Oh, and he was a goat. Well, a very human-looking goat, anyway. He had the same long face as a goat, and curling ram’s horns on his head. His eyes were golden, his beard long and white, and he looked pleased.
“Eldest Gruff,” I said, smiling.
“Sir Knight,” he replied, his basso a pleasant rumble. We exchanged small bows, which also seemed to please him. “Please do thou accept my best wishes on this day of your birth.”
“Gladly,” I said. “How did they rope you into showing up to this freak show?”
He sighed. “Obligation.”
“Word.” I nodded to Sarissa. “May I introduce Sarissa. She’s been helping me recover from an injury. Sarissa, this is—”
“Lord Gruff,” she said, giving him a courtesy that somehow seemed natural. “How lovely to meet you again, sir.”
“It is pleasant to see thee, child,” Eldest Gruff said. “Thou dost seem to thrive despite the climate.”

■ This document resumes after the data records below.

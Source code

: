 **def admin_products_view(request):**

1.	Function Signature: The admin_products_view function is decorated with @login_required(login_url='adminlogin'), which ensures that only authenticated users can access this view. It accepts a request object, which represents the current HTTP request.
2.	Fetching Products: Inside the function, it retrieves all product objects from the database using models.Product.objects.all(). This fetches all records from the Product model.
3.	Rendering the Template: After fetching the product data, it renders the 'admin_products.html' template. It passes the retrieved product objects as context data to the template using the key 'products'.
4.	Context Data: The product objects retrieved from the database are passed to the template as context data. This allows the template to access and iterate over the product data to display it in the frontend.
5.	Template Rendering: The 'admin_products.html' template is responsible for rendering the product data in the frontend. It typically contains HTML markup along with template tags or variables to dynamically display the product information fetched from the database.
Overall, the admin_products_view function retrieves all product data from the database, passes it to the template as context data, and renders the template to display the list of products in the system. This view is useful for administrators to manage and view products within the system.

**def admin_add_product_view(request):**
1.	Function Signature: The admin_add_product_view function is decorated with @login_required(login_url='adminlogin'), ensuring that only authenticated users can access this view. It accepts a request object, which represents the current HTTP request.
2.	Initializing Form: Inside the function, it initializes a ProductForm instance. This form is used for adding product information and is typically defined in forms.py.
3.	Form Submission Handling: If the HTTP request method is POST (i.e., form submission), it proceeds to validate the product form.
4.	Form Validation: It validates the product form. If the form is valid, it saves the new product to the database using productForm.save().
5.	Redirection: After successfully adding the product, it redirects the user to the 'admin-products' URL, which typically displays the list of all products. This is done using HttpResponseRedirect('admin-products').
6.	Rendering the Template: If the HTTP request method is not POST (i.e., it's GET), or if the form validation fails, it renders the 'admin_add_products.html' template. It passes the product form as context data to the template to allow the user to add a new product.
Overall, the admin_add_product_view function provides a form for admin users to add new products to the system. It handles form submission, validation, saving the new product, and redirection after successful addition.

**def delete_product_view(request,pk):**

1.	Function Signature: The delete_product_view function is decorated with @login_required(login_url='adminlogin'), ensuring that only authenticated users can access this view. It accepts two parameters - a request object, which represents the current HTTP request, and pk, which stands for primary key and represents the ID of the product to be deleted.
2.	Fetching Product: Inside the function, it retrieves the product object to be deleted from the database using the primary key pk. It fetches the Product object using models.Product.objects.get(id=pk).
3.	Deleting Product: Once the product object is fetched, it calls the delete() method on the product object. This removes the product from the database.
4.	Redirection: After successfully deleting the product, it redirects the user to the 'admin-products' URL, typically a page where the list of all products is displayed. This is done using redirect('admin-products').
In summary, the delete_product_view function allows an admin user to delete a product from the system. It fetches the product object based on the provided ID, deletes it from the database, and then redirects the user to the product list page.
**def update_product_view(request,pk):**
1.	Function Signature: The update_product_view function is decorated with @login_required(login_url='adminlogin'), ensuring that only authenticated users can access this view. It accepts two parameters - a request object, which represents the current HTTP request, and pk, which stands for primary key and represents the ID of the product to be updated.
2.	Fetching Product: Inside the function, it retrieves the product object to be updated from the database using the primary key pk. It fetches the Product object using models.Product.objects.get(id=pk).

“That may be a generous assessment,” Sarissa replied.
“I prefer to think of it as a hopeful one,” the Gruff said. “I see thou hast attached thyself to the new Knight.”
“No,” I said quickly. “No, she hasn’t. There’s been no . . . attaching. She’s been doctoring me.”
Sarissa arched an eyebrow at me, and then said to the Gruff, “It was Mab’s price.”
“Ah,” the Gruff said. “A heavy burden obligation canst be, for Winter and Summer alike.” He glanced aside at me. “Does he know of thine—”
“It hasn’t come up,” Sarissa said.
“Ah,” Eldest Gruff said, raising his hands. He had weird nails. They were hoofy. “I will then follow the course of silence.”
Sarissa inclined her head. “Thank you.”
“Of course.”
Two more figures approached us, both of them over seven feet tall. I’m not used to being the shortest person in any given conversation. Or even the shorter person. I can change lightbulbs without stretching. I can put the star on the Christmas tree without standing on tiptoe. I’m like the Bumble, but with way better teeth, and I didn’t like feeling loomed over.
(Which probably should tell me about the kind of effect I might be having on other people, sort of generally speaking, and especially when I gave attitude to power figures who were shorter than me, but that kind of crystallized moment of enlightenment probably wouldn’t be helpful in winning the evening.)